DEWAN Perwakilan Rakyat Daerah kabupaten/kota (disingkat DPRD kabupaten/kota) adalah lembaga perwakilan rakyat daerah yang berkedudukan sebagai unsur penyelenggara pemerintahan daerah kabupaten/kota. DPRD kabupaten/kota terdiri atas anggota partai politik peserta pemilihan umum yang dipilih melalui pemilihan umum.
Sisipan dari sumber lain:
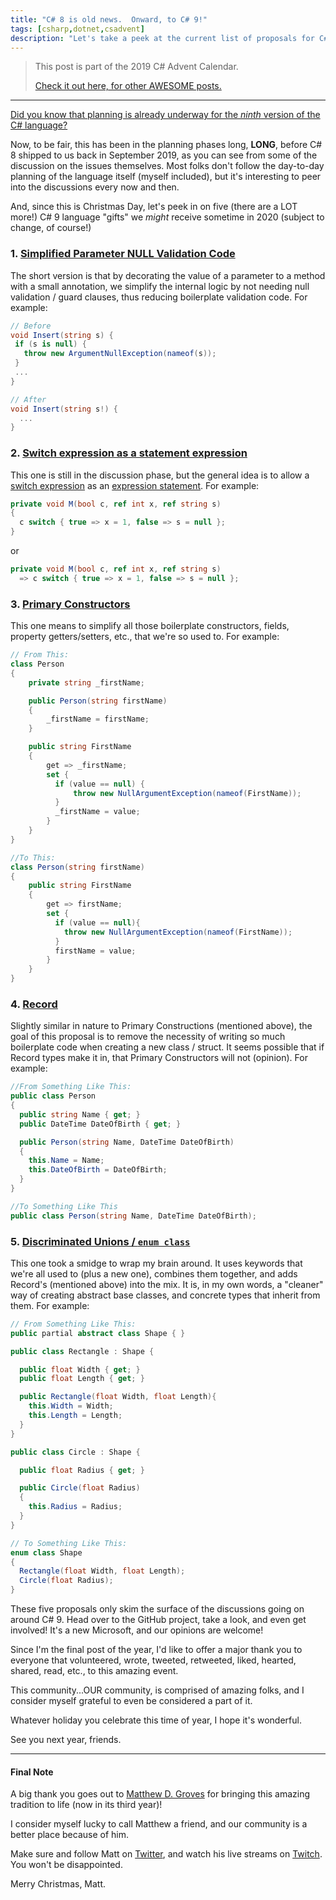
 ```yaml
---
title: "C# 8 is old news.  Onward, to C# 9!"
tags: [csharp,dotnet,csadvent]
description: "Let's take a peek at the current list of proposals for C# 9!"
---
```


> This post is part of the 2019 C# Advent Calendar.  
>
> [Check it out here, for other AWESOME posts.](http://csadvent.christmas)

---

[Did you know that planning is already underway for the *ninth* version of the C# language?](https://github.com/dotnet/csharplang/milestone/15)

Now, to be fair, this has been in the planning phases long, **LONG**, before C# 8 shipped to us back in September 2019, as you can see from some of the discussion on the issues themselves.  Most folks don't follow the day-to-day planning of the language itself (myself included), but it's interesting to peer into the discussions every now and then.

And, since this is Christmas Day, let's peek in on five (there are a LOT more!) C# 9 language "gifts" we *might* receive sometime in 2020 (subject to change, of course!)

### 1. [Simplified Parameter NULL Validation Code](https://github.com/dotnet/csharplang/issues/2145)

The short version is that by decorating the value of a parameter to a method with a small annotation, we simplify the internal logic by not needing null validation / guard clauses, thus reducing boilerplate validation code.  For example:

```csharp
// Before
void Insert(string s) {
 if (s is null) {
   throw new ArgumentNullException(nameof(s));
 }
 ...
}

// After
void Insert(string s!) {
  ...
}
```

### 2. [Switch expression as a statement expression](https://github.com/dotnet/csharplang/issues/2632)

This one is still in the discussion phase, but the general idea is to allow a [switch expression](https://docs.microsoft.com/en-us/dotnet/csharp/programming-guide/statements-expressions-operators/expression-bodied-members) as an [expression statement](https://docs.microsoft.com/en-us/dotnet/csharp/programming-guide/statements-expressions-operators/expression-bodied-members). For example:

```csharp
private void M(bool c, ref int x, ref string s)
{
  c switch { true => x = 1, false => s = null };
}
```

or

```csharp
private void M(bool c, ref int x, ref string s)
  => c switch { true => x = 1, false => s = null };
```

### 3. [Primary Constructors](https://github.com/dotnet/csharplang/issues/2691)

This one means to simplify all those boilerplate constructors, fields, property getters/setters, etc., that we're so used to. For example:

```csharp
// From This:
class Person
{
    private string _firstName;

    public Person(string firstName)
    {
        _firstName = firstName;
    }

    public string FirstName
    {
        get => _firstName;
        set {
          if (value == null) {
              throw new NullArgumentException(nameof(FirstName)); 
          }
          _firstName = value;
        }
    }
}

//To This:
class Person(string firstName)
{
    public string FirstName
    {
        get => firstName;
        set {
          if (value == null){
            throw new NullArgumentException(nameof(FirstName));
          }
          firstName = value;
        }
    }
}
```

### 4. [Record](https://github.com/dotnet/csharplang/issues/39)

Slightly similar in nature to Primary Constructions (mentioned above), the goal of this proposal is to remove the necessity of writing so much boilerplate code when creating a new class / struct. It seems possible that if Record types make it in, that Primary Constructors will not (opinion). For example:

```csharp
//From Something Like This:
public class Person
{
  public string Name { get; }
  public DateTime DateOfBirth { get; }

  public Person(string Name, DateTime DateOfBirth)
  {
    this.Name = Name;
    this.DateOfBirth = DateOfBirth;
  }
}

//To Something Like This
public class Person(string Name, DateTime DateOfBirth);
```

### 5. [Discriminated Unions / `enum class`](https://github.com/dotnet/csharplang/blob/master/proposals/discriminated-unions.md)

This one took a smidge to wrap my brain around.  It uses keywords that we're all used to (plus a new one), combines them together, and adds Record's (mentioned above) into the mix.  It is, in my own words, a "cleaner" way of creating abstract base classes, and concrete types that inherit from them.  For example:

```csharp
// From Something Like This:
public partial abstract class Shape { }

public class Rectangle : Shape {

  public float Width { get; }
  public float Length { get; }

  public Rectangle(float Width, float Length){
    this.Width = Width;
    this.Length = Length;
  }
}

public class Circle : Shape {

  public float Radius { get; }

  public Circle(float Radius)
  {
    this.Radius = Radius;
  }
}

// To Something Like This:
enum class Shape
{
  Rectangle(float Width, float Length);
  Circle(float Radius);
}
```

These five proposals only skim the surface of the discussions going on around C# 9.  Head over to the GitHub project, take a look, and even get involved!  It's a new Microsoft, and our opinions are welcome!

Since I'm the final post of the year, I'd like to offer a major thank you to everyone that volunteered, wrote, tweeted, retweeted, liked, hearted, shared, read, etc., to this amazing event.  

This community...OUR community, is comprised of amazing folks, and I consider myself grateful to even be considered a part of it.  

Whatever holiday you celebrate this time of year, I hope it's wonderful.

See you next year, friends.

---

#### Final Note

A big thank you goes out to [Matthew D. Groves](https://www.twitter.com/mgroves) for bringing this amazing tradition to life (now in its third year)!

I consider myself lucky to call Matthew a friend, and our community is a better place because of him.

Make sure and follow Matt on [Twitter](https://www.twitter.com/mgroves), and watch his live streams on [Twitch](https://www.twitch.tv/matthewdgroves). You won't be disappointed.

Merry Christmas, Matt.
Di Provinsi Aceh DPRD kabupaten/kota disebut Dewan Perwakilan Rakyat Kabupaten/Kota (DPRK) yang diatur dengan Undang-Undang Republik Indonesia Nomor 11 Tahun 2006.

Wewenang dan Tugas

DPRD kabupaten/kota mempunyai wewenang dan tugas:

  1. Membentuk peraturan daerah kabupaten/kota bersama bupati/walikota;
  2. Membahas dan memberikan persetujuan rancangan peraturan daerah mengenai anggaran pendapatan dan belanja daerah kabupaten/kota yang diajukan oleh bupati/walikota;
  3. Melaksanakan pengawasan terhadap pelaksanaan peraturan daerah dan anggaran pendapatan dan belanja daerah kabupaten/kota;
  4. Mengusulkan pengangkatan dan pemberhentian bupati/walikota dan/atau wakil bupati/wakil walikota kepada Menteri Dalam Negeri melalui gubernur untuk mendapatkan pengesahan pengangkatan dan/atau pemberhentian;
  5. Memilih wakil bupati/wakil walikota dalam hal terjadi kekosongan jabatan wakil bupati/wakil walikota;
  6. Memberikan pendapat dan pertimbangan kepada pemerintah daerah kabupaten/kota terhadap rencana perjanjian internasional di daerah;
  7. Memberikan persetujuan terhadap rencana kerja sama internasional yang dilakukan oleh pemerintah daerah kabupaten/kota;
  8. Meminta laporan keterangan pertanggungjawaban bupati/walikota dalam penyelenggaraan pemerintahan daerah kabupaten/kota;
  9. Memberikan persetujuan terhadap rencana kerjasama dengan daerah lain atau dengan pihak ketiga yang membebani masyarakat dan daerah;
  10. Mengupayakan terlaksananya kewajiban daerah sesuai dengan ketentuan peraturan perundang-undangan; dan
  11. Melaksanakan wewenang dan tugas lain yang diatur dalam ketentuan peraturan perundang-undangan.

Hak DPRD Kabupaten/Kota

  1. Hak interpelasi yaitu hak DPRD kabupaten/kota untuk meminta keterangan kepada bupati/walikota mengenai kebijakan pemerintah kabupaten/kota yang penting dan strategis serta berdampak luas pada kehidupan bermasyarakat dan bernegara;
  2. Hak angket yaitu hak DPRD kabupaten/kota untuk melakukan penyelidikan terhadap kebijakan pemerintah kabupaten/kota yang penting dan strategis serta berdampak luas pada kehidupan masyarakat, daerah, dan negara yang diduga bertentangan dengan ketentuan peraturan perundang-undangan; dan
  3. Hak menyatakan pendapat yaitu hak DPRD kabupaten/kota untuk menyatakan pendapat terhadap kebijakan bupati/walikota atau mengenai kejadian luar biasa yang terjadi di daerah disertai dengan rekomendasi penyelesaiannya atau sebagai tindak lanjut pelaksanaan hak interpelasi dan hak angket.